*About this exercise*: Where in the records does the word "linewidth" occur? Copy each line in which it does.

Dataset records:
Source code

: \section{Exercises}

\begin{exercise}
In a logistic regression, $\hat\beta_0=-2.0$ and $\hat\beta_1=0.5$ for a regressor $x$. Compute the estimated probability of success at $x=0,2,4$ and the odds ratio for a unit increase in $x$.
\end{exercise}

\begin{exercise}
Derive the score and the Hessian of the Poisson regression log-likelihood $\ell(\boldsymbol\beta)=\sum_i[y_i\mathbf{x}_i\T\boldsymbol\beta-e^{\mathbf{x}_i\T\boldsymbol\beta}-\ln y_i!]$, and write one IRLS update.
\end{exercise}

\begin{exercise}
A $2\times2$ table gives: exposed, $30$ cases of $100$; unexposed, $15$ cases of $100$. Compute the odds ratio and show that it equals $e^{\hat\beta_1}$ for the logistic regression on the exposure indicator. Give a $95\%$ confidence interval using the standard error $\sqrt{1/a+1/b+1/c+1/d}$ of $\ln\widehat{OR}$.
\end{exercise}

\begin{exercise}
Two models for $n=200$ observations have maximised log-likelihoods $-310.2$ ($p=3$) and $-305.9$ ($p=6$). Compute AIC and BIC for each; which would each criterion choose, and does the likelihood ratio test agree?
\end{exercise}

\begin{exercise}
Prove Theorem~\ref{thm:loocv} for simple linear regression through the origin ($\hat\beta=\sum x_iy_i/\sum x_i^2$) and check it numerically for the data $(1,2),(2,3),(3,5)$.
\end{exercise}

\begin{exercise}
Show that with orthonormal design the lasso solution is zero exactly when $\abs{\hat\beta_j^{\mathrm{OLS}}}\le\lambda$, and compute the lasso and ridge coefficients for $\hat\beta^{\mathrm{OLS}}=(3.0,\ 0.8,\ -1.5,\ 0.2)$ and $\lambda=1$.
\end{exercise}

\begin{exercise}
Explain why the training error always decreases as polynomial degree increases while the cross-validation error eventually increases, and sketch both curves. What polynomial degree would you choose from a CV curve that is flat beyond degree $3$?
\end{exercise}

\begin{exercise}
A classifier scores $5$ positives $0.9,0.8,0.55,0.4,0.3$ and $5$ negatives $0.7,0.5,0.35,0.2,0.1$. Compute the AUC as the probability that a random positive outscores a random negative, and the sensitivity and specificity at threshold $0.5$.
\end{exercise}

==

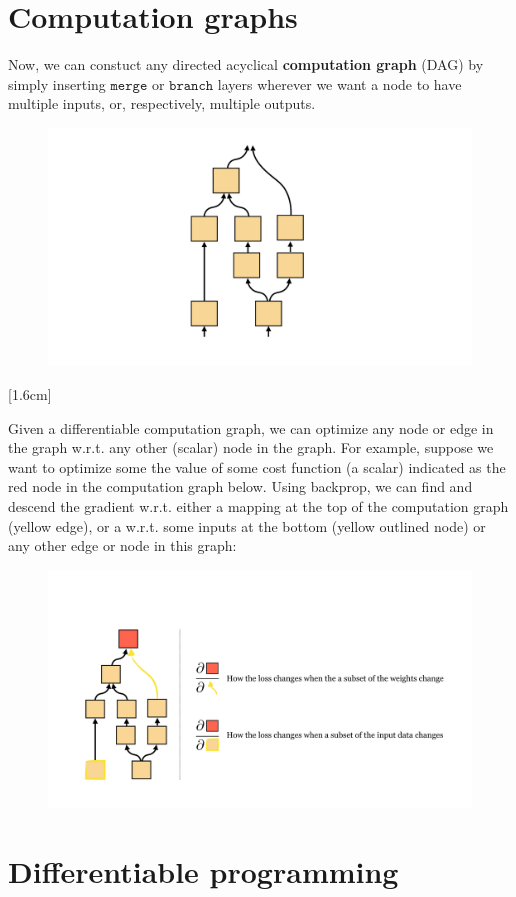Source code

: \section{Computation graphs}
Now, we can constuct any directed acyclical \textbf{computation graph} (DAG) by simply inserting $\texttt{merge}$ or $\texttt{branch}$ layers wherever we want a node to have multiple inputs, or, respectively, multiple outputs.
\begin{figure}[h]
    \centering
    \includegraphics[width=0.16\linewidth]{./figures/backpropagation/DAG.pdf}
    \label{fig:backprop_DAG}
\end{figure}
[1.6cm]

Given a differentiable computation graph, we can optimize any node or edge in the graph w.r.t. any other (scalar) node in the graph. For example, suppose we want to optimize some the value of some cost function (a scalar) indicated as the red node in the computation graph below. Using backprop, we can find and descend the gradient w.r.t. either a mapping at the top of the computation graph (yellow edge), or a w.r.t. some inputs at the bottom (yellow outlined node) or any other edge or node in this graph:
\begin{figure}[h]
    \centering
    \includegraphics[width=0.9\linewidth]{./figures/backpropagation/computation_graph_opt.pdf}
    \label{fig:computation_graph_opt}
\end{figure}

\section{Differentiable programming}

*Your response*:
    \includegraphics[width=0.16\linewidth]{./figures/backpropagation/DAG.pdf}
    \includegraphics[width=0.9\linewidth]{./figures/backpropagation/computation_graph_opt.pdf}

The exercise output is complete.